According to Mark Knudsen of the Ottawa County Planning Department, there are 11 federal agencies that distribute grants from the Small Business Innovation Research and Small Business Technology Transfer programs. At the same time, he noted that Ottawa County is studying the feasibility of starting a business incubator for entrepreneurs “who have technology-related business ideas that are focused on one of the county’s greatest strengths — agriculture.”

SBIR and SBTT “are not loans, they are actually grants,” said Knudsen, adding that grants for the first phase of research and development of an idea can be up to $150,000, and grants for the next step of bringing the product or service to market can exceed $1 million.

He cautioned there is a lot of competition for the grants so the presentation Aug. 8 will be a useful starting point for those who may want to apply for one.

Knudsen said each year, Congress funds SBIR and STTR grants to support the research and development of technology-related products or innovative services. These programs are the federal government’s largest small business research and development grant programs, with more than $2 billion being awarded to entrepreneurs and small businesses annually.

The Ottawa County Planning Commission is hosting the seminar for entrepreneurs and small business owners to review eligibility requirements for SBIR and STTR grants. The seminar will also cover strategies for developing a successful grant proposal, recent congressional changes to the SBIR and STTR programs, and resources available in Michigan to help entrepreneurs and businesses prepare a SBIR/STTR application.

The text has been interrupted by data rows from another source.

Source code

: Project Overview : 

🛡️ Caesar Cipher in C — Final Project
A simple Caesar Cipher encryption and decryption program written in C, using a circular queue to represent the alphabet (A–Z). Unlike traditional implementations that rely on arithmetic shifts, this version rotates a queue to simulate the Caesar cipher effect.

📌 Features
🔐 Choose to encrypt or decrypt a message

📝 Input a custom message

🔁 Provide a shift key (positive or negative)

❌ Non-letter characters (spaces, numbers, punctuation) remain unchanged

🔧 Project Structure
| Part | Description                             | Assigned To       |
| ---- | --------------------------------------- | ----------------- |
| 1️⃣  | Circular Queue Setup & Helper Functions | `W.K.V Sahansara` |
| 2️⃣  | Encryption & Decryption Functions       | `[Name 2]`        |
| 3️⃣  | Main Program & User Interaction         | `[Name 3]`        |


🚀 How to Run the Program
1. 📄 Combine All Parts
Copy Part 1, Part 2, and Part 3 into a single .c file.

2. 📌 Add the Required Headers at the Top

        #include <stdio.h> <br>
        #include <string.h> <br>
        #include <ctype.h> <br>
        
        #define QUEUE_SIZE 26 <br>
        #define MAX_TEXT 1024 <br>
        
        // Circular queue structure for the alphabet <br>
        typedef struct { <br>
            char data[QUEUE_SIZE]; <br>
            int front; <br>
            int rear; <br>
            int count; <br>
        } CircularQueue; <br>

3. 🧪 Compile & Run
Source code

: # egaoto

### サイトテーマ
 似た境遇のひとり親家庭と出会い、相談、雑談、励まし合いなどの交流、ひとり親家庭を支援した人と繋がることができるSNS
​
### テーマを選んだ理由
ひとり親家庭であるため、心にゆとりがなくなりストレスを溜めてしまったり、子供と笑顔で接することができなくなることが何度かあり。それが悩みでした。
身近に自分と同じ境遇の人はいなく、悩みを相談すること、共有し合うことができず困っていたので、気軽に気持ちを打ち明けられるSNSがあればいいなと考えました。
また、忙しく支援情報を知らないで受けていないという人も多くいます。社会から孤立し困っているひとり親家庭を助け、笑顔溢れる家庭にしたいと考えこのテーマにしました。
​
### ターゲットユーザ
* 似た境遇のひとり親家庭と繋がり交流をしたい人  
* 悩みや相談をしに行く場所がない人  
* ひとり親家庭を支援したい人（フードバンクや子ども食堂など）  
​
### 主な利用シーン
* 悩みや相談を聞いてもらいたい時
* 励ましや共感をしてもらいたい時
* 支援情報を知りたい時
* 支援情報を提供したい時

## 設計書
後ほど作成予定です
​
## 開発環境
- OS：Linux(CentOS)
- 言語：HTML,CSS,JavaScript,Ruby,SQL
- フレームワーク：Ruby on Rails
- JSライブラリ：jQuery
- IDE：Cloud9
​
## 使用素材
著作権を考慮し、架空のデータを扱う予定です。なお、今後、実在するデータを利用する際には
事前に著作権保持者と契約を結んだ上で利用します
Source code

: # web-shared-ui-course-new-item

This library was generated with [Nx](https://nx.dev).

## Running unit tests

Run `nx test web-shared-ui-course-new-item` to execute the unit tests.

The seminar will focus primarily on grants available through the U.S. Department of Agriculture for entrepreneurs and small businesses with an agriculture-related technology idea. However, information also will be presented on all 11 federal agencies that distribute SBIR and STTR grants. The seminar will be conducted by Jim Greenwood, a nationally recognized expert in the SBIR/STTR programs. Other program experts also will be in attendance to answer questions about any of the federally funded programs and provide direction about future grant applications.

The seminar is in conjunction with Ottawa County’s current study of the feasibility of establishing a business incubator to provide mentoring, training, facilities and other forms of assistance to entrepreneurs with new business ideas. A business incubator helps improve the long-term survival rates of new businesses when compared to other business start-ups that do not receive incubator assistance, noted Knudsen.

A consultant has been hired to do the feasibility study on the business incubator proposal, and the report should be completed by October.

The seminar is Wednesday, Aug. 8, from 4:30-9 p.m. at the Hemlock Crossing Nature Education Center, 8115 West Olive Road in West Olive. The cost is $10 per person, which includes a box-meal. Space is limited so pre-registration is required, no later than Aug. 2.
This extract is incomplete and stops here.